There are some limitations to this study. First, the participants in this study were patients with chronic diseases participating in the Chronic Disease Self-Management Program in Japan. They may therefore have been more interested in their self-management than other patients in general with chronic diseases, although they may also have needed more treatment because their diseases were in more serious condition. There may have been selection bias in the recruitment stage. Participants with type 2 diabetes, hypertension, and dyslipidemia were not an average sample of patients with these diseases; our participants were more aware of and more likely to adhere to their medication regimes. The study participants had a range of disease severity. Some had multiple diagnoses, and their disease severity threatened their activities of daily life. Other participants had less severe disease that did not affect them in daily life. It was therefore impossible to compare between diseases in this study.

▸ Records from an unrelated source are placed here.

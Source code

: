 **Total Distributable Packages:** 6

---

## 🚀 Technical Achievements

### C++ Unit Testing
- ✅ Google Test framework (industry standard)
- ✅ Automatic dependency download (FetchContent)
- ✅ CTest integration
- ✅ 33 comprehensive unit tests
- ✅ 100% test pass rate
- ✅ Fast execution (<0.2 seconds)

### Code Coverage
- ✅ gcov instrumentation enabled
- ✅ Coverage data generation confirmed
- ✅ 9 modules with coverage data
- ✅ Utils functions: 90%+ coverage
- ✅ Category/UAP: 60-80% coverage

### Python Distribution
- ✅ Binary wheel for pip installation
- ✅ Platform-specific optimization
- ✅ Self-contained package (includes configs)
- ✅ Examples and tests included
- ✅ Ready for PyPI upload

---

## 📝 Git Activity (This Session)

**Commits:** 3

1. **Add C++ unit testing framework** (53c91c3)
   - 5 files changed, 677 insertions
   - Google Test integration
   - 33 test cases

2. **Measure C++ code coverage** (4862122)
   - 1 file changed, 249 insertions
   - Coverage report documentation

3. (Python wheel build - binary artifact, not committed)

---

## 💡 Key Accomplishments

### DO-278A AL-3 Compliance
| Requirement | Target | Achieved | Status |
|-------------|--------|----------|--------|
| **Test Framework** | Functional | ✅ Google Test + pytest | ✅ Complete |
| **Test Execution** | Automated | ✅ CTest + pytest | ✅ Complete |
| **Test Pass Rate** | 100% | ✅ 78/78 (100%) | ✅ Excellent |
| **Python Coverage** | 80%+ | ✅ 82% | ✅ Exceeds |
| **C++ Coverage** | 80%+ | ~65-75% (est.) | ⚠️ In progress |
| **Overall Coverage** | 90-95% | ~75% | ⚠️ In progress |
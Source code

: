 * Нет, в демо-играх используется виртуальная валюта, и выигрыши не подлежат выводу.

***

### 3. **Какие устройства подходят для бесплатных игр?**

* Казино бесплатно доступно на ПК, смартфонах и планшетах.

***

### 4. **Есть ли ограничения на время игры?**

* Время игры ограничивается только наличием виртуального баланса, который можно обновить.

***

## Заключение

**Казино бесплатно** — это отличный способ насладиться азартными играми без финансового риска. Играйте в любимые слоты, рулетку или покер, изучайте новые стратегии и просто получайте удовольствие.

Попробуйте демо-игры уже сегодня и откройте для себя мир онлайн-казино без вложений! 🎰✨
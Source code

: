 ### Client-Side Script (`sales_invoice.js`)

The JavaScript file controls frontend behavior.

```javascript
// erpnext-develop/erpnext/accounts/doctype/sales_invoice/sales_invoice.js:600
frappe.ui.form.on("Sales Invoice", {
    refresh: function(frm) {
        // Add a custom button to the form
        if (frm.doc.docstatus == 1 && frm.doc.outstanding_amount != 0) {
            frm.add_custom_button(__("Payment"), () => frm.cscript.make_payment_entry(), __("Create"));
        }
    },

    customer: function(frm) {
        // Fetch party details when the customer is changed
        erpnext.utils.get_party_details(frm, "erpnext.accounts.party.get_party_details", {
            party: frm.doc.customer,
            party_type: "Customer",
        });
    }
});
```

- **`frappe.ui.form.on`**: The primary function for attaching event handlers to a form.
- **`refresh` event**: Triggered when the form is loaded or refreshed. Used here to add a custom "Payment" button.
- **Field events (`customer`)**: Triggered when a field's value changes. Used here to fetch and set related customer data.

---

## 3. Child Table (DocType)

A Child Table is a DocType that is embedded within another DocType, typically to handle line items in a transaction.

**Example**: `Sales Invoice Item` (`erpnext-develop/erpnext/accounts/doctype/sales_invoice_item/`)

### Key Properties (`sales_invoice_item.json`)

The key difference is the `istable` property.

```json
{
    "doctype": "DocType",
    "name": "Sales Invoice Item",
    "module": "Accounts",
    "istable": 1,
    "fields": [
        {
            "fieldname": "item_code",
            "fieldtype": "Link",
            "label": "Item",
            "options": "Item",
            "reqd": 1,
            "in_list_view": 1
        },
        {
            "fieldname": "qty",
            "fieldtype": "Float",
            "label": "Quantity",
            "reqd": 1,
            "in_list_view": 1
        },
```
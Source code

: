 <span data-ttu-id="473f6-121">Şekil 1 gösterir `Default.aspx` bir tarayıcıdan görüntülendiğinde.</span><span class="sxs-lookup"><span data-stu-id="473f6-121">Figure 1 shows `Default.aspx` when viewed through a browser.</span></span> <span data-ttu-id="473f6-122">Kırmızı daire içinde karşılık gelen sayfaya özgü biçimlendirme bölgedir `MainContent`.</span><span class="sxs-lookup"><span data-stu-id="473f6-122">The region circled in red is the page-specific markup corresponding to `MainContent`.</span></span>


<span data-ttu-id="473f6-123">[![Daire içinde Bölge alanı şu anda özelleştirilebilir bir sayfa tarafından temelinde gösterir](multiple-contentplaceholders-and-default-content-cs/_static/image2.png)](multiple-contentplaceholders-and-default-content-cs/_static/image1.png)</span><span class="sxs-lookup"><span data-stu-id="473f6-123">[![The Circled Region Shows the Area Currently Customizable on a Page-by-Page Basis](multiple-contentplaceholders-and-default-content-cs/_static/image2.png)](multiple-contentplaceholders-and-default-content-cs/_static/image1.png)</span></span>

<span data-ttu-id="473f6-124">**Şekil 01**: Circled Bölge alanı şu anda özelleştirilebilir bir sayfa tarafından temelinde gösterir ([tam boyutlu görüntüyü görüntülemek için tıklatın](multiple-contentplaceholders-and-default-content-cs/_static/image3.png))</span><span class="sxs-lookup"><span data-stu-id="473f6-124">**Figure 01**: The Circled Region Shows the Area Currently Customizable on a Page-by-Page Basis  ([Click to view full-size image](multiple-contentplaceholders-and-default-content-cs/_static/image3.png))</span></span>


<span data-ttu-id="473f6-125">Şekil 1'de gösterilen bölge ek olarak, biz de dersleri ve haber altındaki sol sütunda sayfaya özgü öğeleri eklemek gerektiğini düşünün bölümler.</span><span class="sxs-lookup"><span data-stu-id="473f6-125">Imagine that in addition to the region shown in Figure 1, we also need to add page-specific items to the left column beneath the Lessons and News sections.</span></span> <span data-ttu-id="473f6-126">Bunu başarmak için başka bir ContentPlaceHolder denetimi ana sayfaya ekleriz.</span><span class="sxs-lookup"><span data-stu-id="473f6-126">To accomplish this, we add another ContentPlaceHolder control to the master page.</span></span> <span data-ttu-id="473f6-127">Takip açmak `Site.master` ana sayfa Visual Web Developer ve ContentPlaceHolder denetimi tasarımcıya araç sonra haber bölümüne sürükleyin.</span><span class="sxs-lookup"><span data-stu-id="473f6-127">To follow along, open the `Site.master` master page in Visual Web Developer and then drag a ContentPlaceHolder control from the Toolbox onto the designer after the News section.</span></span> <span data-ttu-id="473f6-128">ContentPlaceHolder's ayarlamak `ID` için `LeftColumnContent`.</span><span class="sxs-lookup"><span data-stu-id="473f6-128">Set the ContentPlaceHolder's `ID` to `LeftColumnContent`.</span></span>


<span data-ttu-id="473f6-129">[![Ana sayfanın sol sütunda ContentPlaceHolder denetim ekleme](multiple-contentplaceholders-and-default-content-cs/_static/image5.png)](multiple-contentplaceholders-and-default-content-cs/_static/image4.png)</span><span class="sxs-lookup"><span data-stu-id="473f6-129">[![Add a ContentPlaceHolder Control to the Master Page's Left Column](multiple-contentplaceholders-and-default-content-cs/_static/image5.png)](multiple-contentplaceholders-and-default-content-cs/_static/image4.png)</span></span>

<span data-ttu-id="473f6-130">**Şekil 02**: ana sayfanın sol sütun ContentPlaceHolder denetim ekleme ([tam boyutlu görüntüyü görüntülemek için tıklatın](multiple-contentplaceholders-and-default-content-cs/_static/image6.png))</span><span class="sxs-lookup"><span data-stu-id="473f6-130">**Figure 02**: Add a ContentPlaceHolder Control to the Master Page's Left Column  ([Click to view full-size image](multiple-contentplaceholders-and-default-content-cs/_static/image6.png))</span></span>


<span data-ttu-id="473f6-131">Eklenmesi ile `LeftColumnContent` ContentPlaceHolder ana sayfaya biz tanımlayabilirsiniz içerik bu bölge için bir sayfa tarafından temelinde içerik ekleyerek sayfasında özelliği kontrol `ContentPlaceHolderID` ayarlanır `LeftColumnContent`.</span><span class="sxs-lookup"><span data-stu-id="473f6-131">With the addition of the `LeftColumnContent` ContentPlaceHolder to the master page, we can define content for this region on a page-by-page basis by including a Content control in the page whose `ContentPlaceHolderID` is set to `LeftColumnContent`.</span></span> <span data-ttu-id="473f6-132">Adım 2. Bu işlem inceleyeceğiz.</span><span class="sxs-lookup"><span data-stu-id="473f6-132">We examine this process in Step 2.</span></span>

Second, this scale was implemented in a limited population of Japan. There is a need to consider replicating the study for international or future use. Third, we assessed the scale, including the ceiling effect, but focused on content validity. Further research is needed to select participants with more illnesses in common and with less variation, to improve comparisons. Fourth, the scale was not compared with other quantitative measures that have been validated elsewhere. Finally, this study was limited to examining validity and reliability. Further examination of test-retest reliability and external validity are needed.

Conclusions

This study has demonstrated the reliability and validity of the 12-item Medication Adherence Scale for patients with chronic disease in Japan. The scale was categorized into four factors: “medication compliance”, “collaboration with healthcare providers”, “willingness to access and use information about medication”, and “acceptance to take medication and how taking medication fits patient’s lifestyle”. These reflect not only compliance but also patients’ relationships with healthcare providers and their lifestyles. This scale may be used to support more effective medication self-management, as it provides a convenient way to assess the medication-taking behavior of patients with chronic diseases. The scale is therefore expected to contribute to improving patients’ quality of life and health care outcomes through better adherence to medication regimes.